MINHA MUSA - BEATRIZ LOUZADA

Por LUCINEIDE CRUZ


Meus “ídolos” costumam ser pessoas que conheço e que passo a admirar. Alguns eu convivo, fazem parte do meu dia a dia, outros vejo de quando em vez, e alguns basta um encontro para ficarem eternizados na minha memória.


Estas pessoas que são minha referência, o famoso: quando crescer quero ser igual! Claro que nunca serei, mas elas são minha inspiração, me inspiram a descobrir, desenvolver e aprender a ser e a ter a minha versão do que admiro nelas.


Uma delas é a minha querida Beatriz Louzada, uma bela senhora, que está em sua fase sênior da vida e que me encanta. Vê-la desarrumada, impossível! Nem os filhos a viram desta forma. Mesmo em casa, na quarentena, ela sempre está de batom, com brincos combinando com a roupa e com o cabelo arrumado.


Imagino que seu saudoso marido tenha tido o privilégio de todos os dias deparar-se com uma linda mulher. Uma vez, conversando com um de seus filhos, o Flávio Louzada, ele disse que tinha na memória, lembranças de falas como: eu preciso me arrumar, seu pai está chegando do trabalho.


É claro que ela já estava arrumada, mas fazia questão de continuamente estar ainda mais bonita para seu esposo. Confesso que quando abri o meu armário um dia destes, vi uma roupa horrorosa, mas extremamente confortável, do tipo para ficar largada.


Pensei com os meus botões, em primeiro lugar Beatriz Louzada, jamais teria aquela roupa, depois pensei: o que tem, só hoje! Aí lembrei que o só hoje, não combina comigo... De só hoje em só hoje, esqueço de fazer dieta, e de adquirir a disciplina para fazer atividades físicas.

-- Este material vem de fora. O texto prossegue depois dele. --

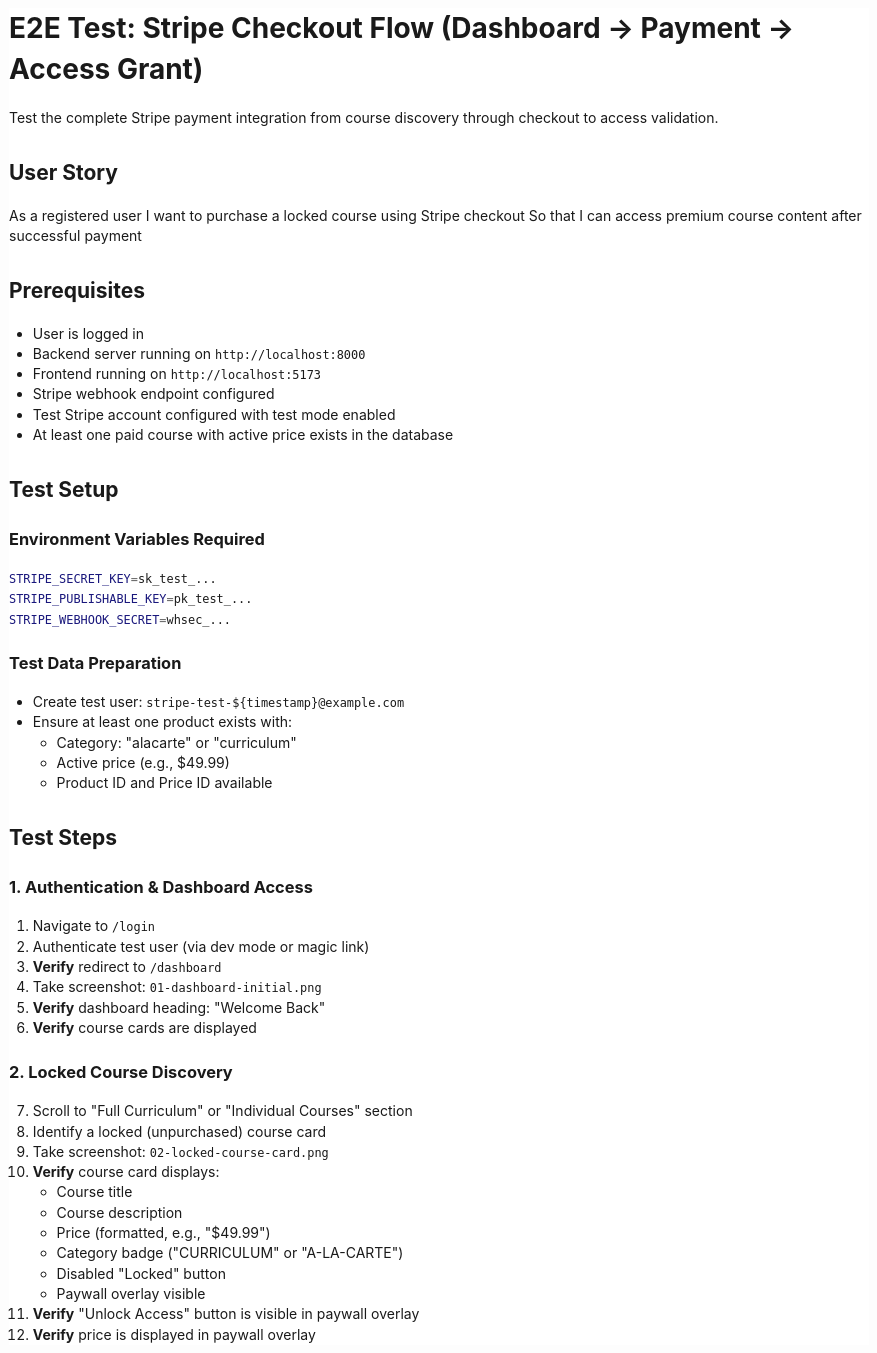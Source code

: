 # E2E Test: Stripe Checkout Flow (Dashboard → Payment → Access Grant)

Test the complete Stripe payment integration from course discovery through checkout to access validation.

## User Story

As a registered user
I want to purchase a locked course using Stripe checkout
So that I can access premium course content after successful payment

## Prerequisites

- User is logged in
- Backend server running on `http://localhost:8000`
- Frontend running on `http://localhost:5173`
- Stripe webhook endpoint configured
- Test Stripe account configured with test mode enabled
- At least one paid course with active price exists in the database

## Test Setup

### Environment Variables Required
```bash
STRIPE_SECRET_KEY=sk_test_...
STRIPE_PUBLISHABLE_KEY=pk_test_...
STRIPE_WEBHOOK_SECRET=whsec_...
```

### Test Data Preparation
- Create test user: `stripe-test-${timestamp}@example.com`
- Ensure at least one product exists with:
  - Category: "alacarte" or "curriculum"
  - Active price (e.g., $49.99)
  - Product ID and Price ID available

## Test Steps

### 1. Authentication & Dashboard Access
1. Navigate to `/login`
2. Authenticate test user (via dev mode or magic link)
3. **Verify** redirect to `/dashboard`
4. Take screenshot: `01-dashboard-initial.png`
5. **Verify** dashboard heading: "Welcome Back"
6. **Verify** course cards are displayed

### 2. Locked Course Discovery
7. Scroll to "Full Curriculum" or "Individual Courses" section
8. Identify a locked (unpurchased) course card
9. Take screenshot: `02-locked-course-card.png`
10. **Verify** course card displays:
    - Course title
    - Course description
    - Price (formatted, e.g., "$49.99")
    - Category badge ("CURRICULUM" or "A-LA-CARTE")
    - Disabled "Locked" button
    - Paywall overlay visible
11. **Verify** "Unlock Access" button is visible in paywall overlay
12. **Verify** price is displayed in paywall overlay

Troquei a roupa largada por um vestido bonito e confortável, passei um batom, coloquei um brinco e sinceramente... Me senti muito melhor e pensei, a vida, sempre foi um presente, mas em tempos de pandemia parece haver uma conscientização maior sobre isto e eu é que não vou desperdiçar um dia de vida ficando “jogada”.

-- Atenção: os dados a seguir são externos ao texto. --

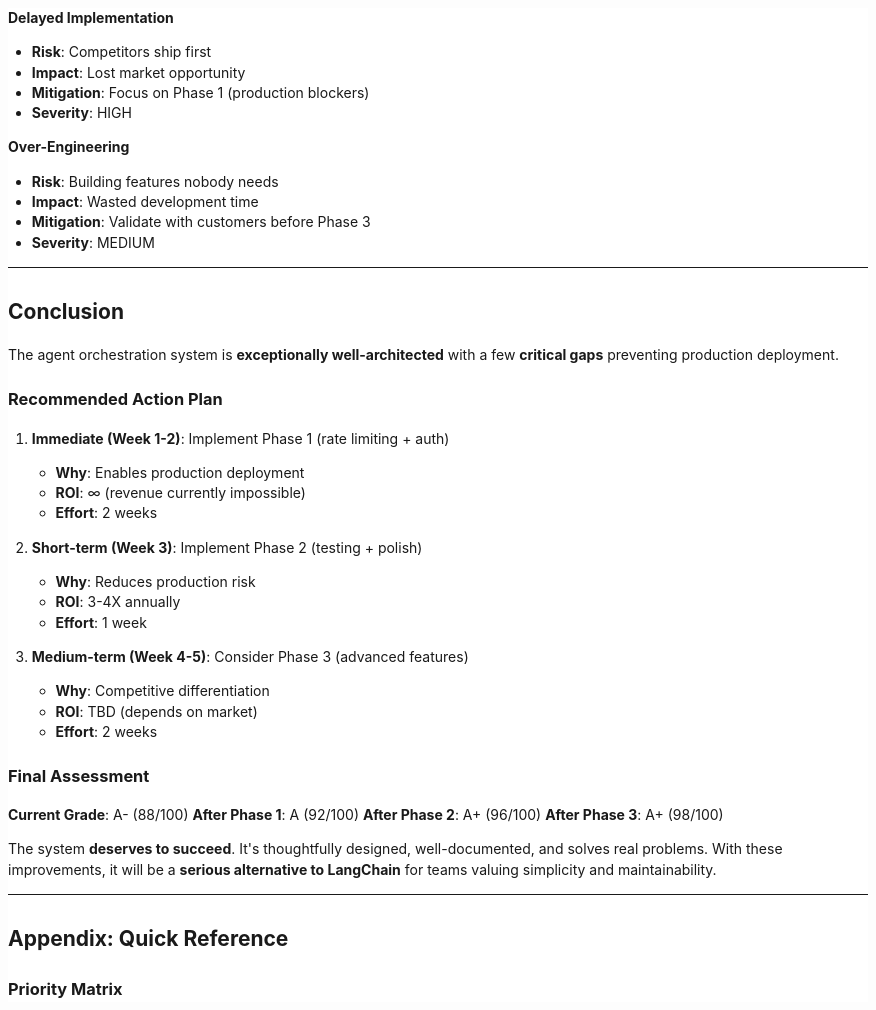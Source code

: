 **Delayed Implementation**
- **Risk**: Competitors ship first
- **Impact**: Lost market opportunity
- **Mitigation**: Focus on Phase 1 (production blockers)
- **Severity**: HIGH

**Over-Engineering**
- **Risk**: Building features nobody needs
- **Impact**: Wasted development time
- **Mitigation**: Validate with customers before Phase 3
- **Severity**: MEDIUM

---

## Conclusion

The agent orchestration system is **exceptionally well-architected** with a few **critical gaps** preventing production deployment.

### Recommended Action Plan

1. **Immediate (Week 1-2)**: Implement Phase 1 (rate limiting + auth)
   - **Why**: Enables production deployment
   - **ROI**: ∞ (revenue currently impossible)
   - **Effort**: 2 weeks

2. **Short-term (Week 3)**: Implement Phase 2 (testing + polish)
   - **Why**: Reduces production risk
   - **ROI**: 3-4X annually
   - **Effort**: 1 week

3. **Medium-term (Week 4-5)**: Consider Phase 3 (advanced features)
   - **Why**: Competitive differentiation
   - **ROI**: TBD (depends on market)
   - **Effort**: 2 weeks

### Final Assessment

**Current Grade**: A- (88/100)
**After Phase 1**: A (92/100)
**After Phase 2**: A+ (96/100)
**After Phase 3**: A+ (98/100)

The system **deserves to succeed**. It's thoughtfully designed, well-documented, and solves real problems. With these improvements, it will be a **serious alternative to LangChain** for teams valuing simplicity and maintainability.

---

## Appendix: Quick Reference

### Priority Matrix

E daí se ninguém vai me ver arrumada? Eu me vejo! É claro que ainda não cheguei no nível de Beatriz Louzada e nem sei se chegarei, mas passei a estar em um patamar que gosto. Aprendi a ter prazer em acordar e escolher a roupa que usarei.


Isto me lembra de quando eu brincava de boneca de papel e ficava toda hora trocando o figurino delas. Raramente alguém via os modelos que eu inventava, mas isto não tirava de mim o prazer de montá-los.


Creio que cada um deve achar um jeito de melhor cuidar de si nesta quarentena, de viver bem o presente. O que importa é gostar do que vê é se sentir bem, independentemente se alguém verá ou não.